*Working data*.
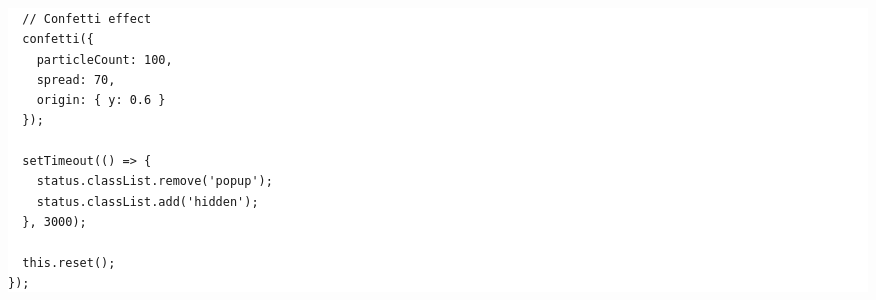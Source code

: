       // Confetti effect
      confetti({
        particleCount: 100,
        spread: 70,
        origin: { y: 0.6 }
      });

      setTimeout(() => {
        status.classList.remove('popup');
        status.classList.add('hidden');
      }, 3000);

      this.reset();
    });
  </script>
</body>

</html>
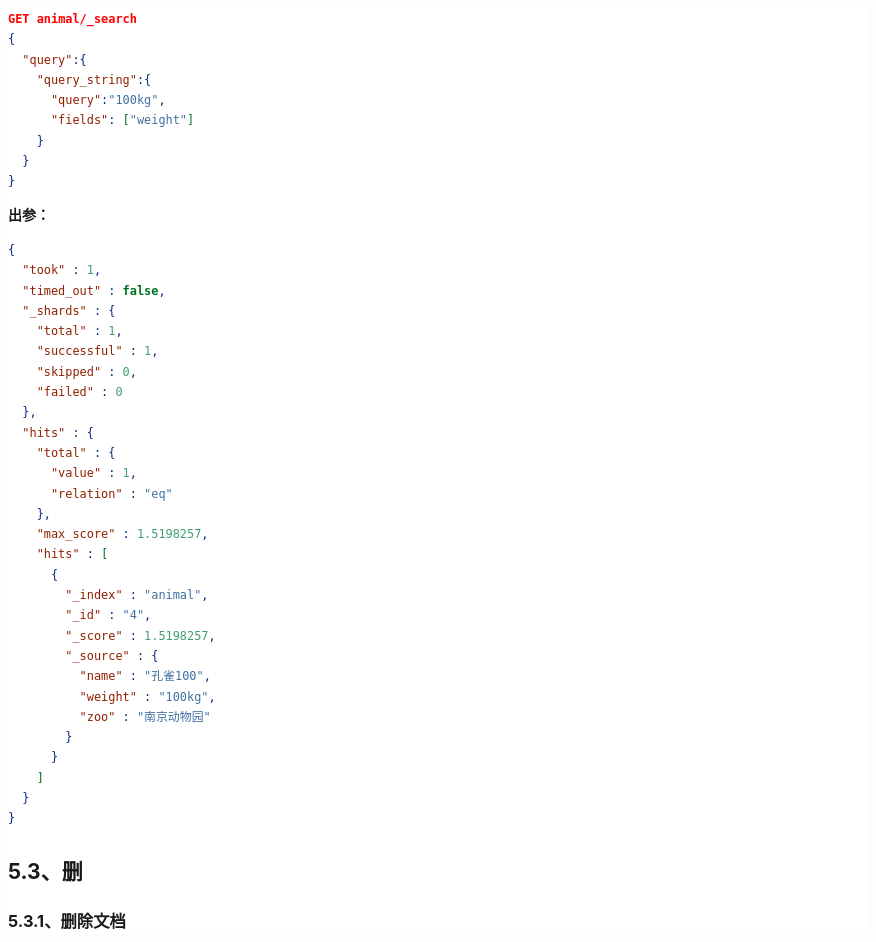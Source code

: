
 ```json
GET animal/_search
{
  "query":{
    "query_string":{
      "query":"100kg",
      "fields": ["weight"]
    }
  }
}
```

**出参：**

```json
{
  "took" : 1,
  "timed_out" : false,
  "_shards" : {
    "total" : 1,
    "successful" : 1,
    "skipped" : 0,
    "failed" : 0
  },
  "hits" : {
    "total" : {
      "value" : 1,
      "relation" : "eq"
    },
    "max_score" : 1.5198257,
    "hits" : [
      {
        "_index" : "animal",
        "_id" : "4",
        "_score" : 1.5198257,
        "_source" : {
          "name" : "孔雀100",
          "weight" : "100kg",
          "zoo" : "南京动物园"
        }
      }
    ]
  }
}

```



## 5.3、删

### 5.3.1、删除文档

*Exercise details*. Transcribe the records above exactly, excluding every picture.

*Answer for this exercise*.
Source code

:       // Confetti effect
      confetti({
        particleCount: 100,
        spread: 70,
        origin: { y: 0.6 }
      });

      setTimeout(() => {
        status.classList.remove('popup');
        status.classList.add('hidden');
      }, 3000);

      this.reset();
    });
  </script>
</body>

</html>
Source code

:
 ```json
GET animal/_search
{
  "query":{
    "query_string":{
      "query":"100kg",
      "fields": ["weight"]
    }
  }
}
```

**出参：**

```json
{
  "took" : 1,
  "timed_out" : false,
  "_shards" : {
    "total" : 1,
    "successful" : 1,
    "skipped" : 0,
    "failed" : 0
  },
  "hits" : {
    "total" : {
      "value" : 1,
      "relation" : "eq"
    },
    "max_score" : 1.5198257,
    "hits" : [
      {
        "_index" : "animal",
        "_id" : "4",
        "_score" : 1.5198257,
        "_source" : {
          "name" : "孔雀100",
          "weight" : "100kg",
          "zoo" : "南京动物园"
        }
      }
    ]
  }
}

```



## 5.3、删

### 5.3.1、删除文档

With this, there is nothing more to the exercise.